Taiwan Charges Businessmen in China-Linked Espionage Campaign Targeting Journalists and Politicians
Taiwanese authorities have indicted two local businessmen for their alleged role in a sophisticated cyber-espionage operation tied to the Chinese government. The campaign targeted a broad spectrum of individuals, including politicians, academics, and journalists, utilizing compromised messaging app accounts and custom malware to facilitate intelligence gathering.
Taiwan's **Ministry of Justice Investigation Bureau** announced charges against two executives for their involvement in a sprawling espionage campaign. The operation, allegedly linked to Chinese state-sponsored actors, focused on collecting intelligence from prominent Taiwanese figures and international journalists.
### LINE Accounts Leveraged for Deception
The suspects reportedly managed a company that procured and leased accounts for the popular messaging app, **LINE**, to operators connected with China's cyber forces. These accounts, registered with Taiwanese mobile numbers, were then used to impersonate international journalists, including reporters affiliated with the **International Consortium of Investigative Journalists (ICIJ)**.
Authorities allege that the goal was to establish trust with targets, under the guise of requesting interviews or article contributions, before deploying malware designed to compromise their computers.
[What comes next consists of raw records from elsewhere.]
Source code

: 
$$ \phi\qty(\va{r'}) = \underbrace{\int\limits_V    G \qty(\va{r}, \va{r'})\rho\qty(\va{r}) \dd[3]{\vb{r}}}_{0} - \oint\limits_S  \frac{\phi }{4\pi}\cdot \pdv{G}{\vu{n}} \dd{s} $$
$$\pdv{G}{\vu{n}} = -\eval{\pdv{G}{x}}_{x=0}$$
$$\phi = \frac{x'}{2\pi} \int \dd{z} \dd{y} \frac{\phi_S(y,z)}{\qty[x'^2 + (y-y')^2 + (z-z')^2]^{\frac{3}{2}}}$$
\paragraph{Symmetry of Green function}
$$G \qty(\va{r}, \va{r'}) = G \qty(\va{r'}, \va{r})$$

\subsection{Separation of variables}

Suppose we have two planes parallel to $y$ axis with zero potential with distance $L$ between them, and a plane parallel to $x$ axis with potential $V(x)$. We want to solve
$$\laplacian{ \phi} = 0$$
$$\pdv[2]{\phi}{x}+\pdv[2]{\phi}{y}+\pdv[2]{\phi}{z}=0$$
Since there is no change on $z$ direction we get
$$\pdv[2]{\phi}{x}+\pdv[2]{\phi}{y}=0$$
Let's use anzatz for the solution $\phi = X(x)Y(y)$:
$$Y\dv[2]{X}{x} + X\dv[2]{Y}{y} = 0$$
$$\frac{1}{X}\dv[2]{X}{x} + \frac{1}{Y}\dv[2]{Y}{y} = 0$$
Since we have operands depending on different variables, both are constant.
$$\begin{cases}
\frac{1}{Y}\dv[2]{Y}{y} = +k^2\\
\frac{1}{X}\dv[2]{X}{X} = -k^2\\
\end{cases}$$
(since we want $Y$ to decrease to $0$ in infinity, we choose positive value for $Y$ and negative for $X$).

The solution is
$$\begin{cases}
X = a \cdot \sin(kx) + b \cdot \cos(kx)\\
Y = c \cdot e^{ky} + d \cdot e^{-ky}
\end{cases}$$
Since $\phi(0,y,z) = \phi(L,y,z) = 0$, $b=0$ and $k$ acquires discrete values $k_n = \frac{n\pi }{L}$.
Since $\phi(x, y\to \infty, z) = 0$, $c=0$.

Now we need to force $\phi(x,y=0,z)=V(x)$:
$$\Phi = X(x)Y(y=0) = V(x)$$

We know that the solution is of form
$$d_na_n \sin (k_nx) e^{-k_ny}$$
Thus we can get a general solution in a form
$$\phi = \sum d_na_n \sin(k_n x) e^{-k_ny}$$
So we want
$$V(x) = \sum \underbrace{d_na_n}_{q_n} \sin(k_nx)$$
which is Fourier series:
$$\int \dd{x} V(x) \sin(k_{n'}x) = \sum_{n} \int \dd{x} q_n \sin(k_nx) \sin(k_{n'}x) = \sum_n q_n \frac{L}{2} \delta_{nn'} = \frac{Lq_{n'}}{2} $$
### Investigation and Charges
Prosecutors conducted multiple investigative operations this year, culminating in searches of the company's offices and other locations. The two executives now face deferred prosecution orders and charges under Taiwan's **Personal Data Protection Act** and other offenses.
According to the bureau, the company's director facilitated the rental of **LINE** accounts to **Xiamen Empress Information Technology**, a Chinese firm that Taiwan claims has ties to the **Chinese Communist Party's** cyber operations. Each account was rented for approximately 1,100 yuan ($162).
### Malware Disguised as Secure Communication
The espionage campaign also incorporated malware cleverly disguised as encrypted communication software. Investigators noted that attackers exploited journalists' routine use of secure messaging tools, encouraging victims to download the fake software to compromise their systems.
### Corroborating Previous Findings
This case provides official corroboration for findings previously published by the **ICIJ** and researchers at **The Citizen Lab**. Earlier this year, they documented a wide-ranging, Beijing-linked phishing campaign targeting journalists, democracy activists, and members of Uyghur, Tibetan, Hong Kong, and Taiwanese communities abroad.
**The Citizen Lab** reported that the campaign utilized over 100 malicious internet domains across a nine-month period, primarily aiming to steal credentials and enable further espionage. Researchers also observed potential use of artificial intelligence in automating message generation and target selection, based on inconsistencies in some phishing emails.
China has consistently denied engaging in cyber-espionage against foreign governments and civil society organizations.